[Data extracts]
^^^^^^^^^^^^^^^^

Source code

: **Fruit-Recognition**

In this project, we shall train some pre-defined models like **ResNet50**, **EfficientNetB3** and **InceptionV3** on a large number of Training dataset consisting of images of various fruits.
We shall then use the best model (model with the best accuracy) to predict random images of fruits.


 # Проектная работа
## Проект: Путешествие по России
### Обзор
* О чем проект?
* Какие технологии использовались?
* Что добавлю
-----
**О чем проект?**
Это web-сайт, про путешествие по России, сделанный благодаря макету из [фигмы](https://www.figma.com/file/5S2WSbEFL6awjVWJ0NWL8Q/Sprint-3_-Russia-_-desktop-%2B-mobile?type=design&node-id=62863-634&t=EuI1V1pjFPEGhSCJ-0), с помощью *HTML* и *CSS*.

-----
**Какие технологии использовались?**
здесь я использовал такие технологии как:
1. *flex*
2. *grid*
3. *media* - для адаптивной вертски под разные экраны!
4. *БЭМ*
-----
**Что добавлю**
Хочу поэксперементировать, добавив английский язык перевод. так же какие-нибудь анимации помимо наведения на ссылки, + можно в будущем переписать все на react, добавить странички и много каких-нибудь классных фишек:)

^^^^^^^^^^^^^^^^

[Your objective] Only a number is wanted here: how many lines of the records above hold the word "shall".

[Exercise response] 2